La merveilleuse agitation a été brillamment accueillie par les spectateurs, qui sont immédiatement tombés amoureux des idiosyncrasies décalées de Monsieur Hulot, une figure artificielle soignifiée en manteau et avec une pipe jouée personnellement par Tati, et peut-être aussi partagé la critique fondamentale de la civilisation , celle du Français qui a ouvertement marqué ses films. Prenez « Mon Oncle » (Mon Oncle), peut-être la farce la plus artistique de Tati : un homme, toujours un peu maladroit mais dévoué aux choses qu’il aime, se bat bec et ongles contre un monde architectural postmoderne aseptique dans lequel tout est censément devenu plus facile, mais toute émotion et agitation semble bannie. Certains critiques n’ont pas voulu rire de cette attaque frontale contre le cours des événements et ont tourné en dérision Tati comme des irréductibles et des nostalgiques bornés.
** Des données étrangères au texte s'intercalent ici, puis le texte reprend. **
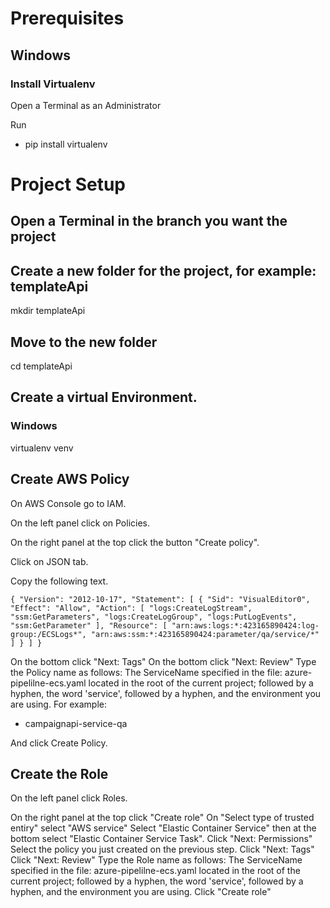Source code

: # Prerequisites

## Windows

### Install Virtualenv

Open a Terminal as an Administrator

Run
- pip install virtualenv


# Project Setup

## Open a Terminal in the branch you want the project

## Create a new folder for the project, for example: templateApi

mkdir templateApi

## Move to the new folder

cd templateApi

## Create a virtual Environment.

### Windows

virtualenv venv

## Create AWS Policy

On AWS Console go to IAM.

On the left panel click on Policies.

On the right panel at the top click the button "Create policy".

Click on JSON tab.

Copy the following text.

`{
    "Version": "2012-10-17",
    "Statement": [
        {
            "Sid": "VisualEditor0",
            "Effect": "Allow",
            "Action": [
                "logs:CreateLogStream",
                "ssm:GetParameters",
                "logs:CreateLogGroup",
                "logs:PutLogEvents",
                "ssm:GetParameter"
            ],
            "Resource": [
                "arn:aws:logs:*:423165890424:log-group:/ECSLogs*",
                "arn:aws:ssm:*:423165890424:parameter/qa/service/*"
            ]
        }
    ]
}`

On the bottom click "Next: Tags"
On the bottom click "Next: Review"
Type the Policy name as follows:
The ServiceName specified in the file: azure-pipelilne-ecs.yaml located in the root of the current project; followed by a hyphen, the word 'service', followed by a hyphen, and the environment you are using.
For example:

- campaignapi-service-qa

And click Create Policy.

## Create the Role
On the left panel click Roles.

On the right panel at the top click "Create role"
On "Select type of trusted entiry" select "AWS service"
Select "Elastic Container Service" then at the bottom select "Elastic Container Service Task".
Click "Next: Permissions"
Select the policy you just created on the previous step.
Click "Next: Tags"
Click "Next: Review"
Type the Role name as follows:
The ServiceName specified in the file: azure-pipelilne-ecs.yaml located in the root of the current project; followed by a hyphen, the word 'service', followed by a hyphen, and the environment you are using.
Click "Create role"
En attendant, c’est l’inverse : les évaluateurs au goût averti reconnaissent depuis longtemps l’importance de l’apport de l’imaginatif français Kasper au cinéma mondial. D’un autre côté, à peine une génération de téléspectateurs a grandi qui pourrait faire quelque chose avec les railleries visuellement frappantes et les idées cinématographiques inépuisables de Tati. Le réalisateur est donc tombé quelque peu dans l’oubli, dans les listes des comédies les plus importantes il n’est plus représenté en tête de liste.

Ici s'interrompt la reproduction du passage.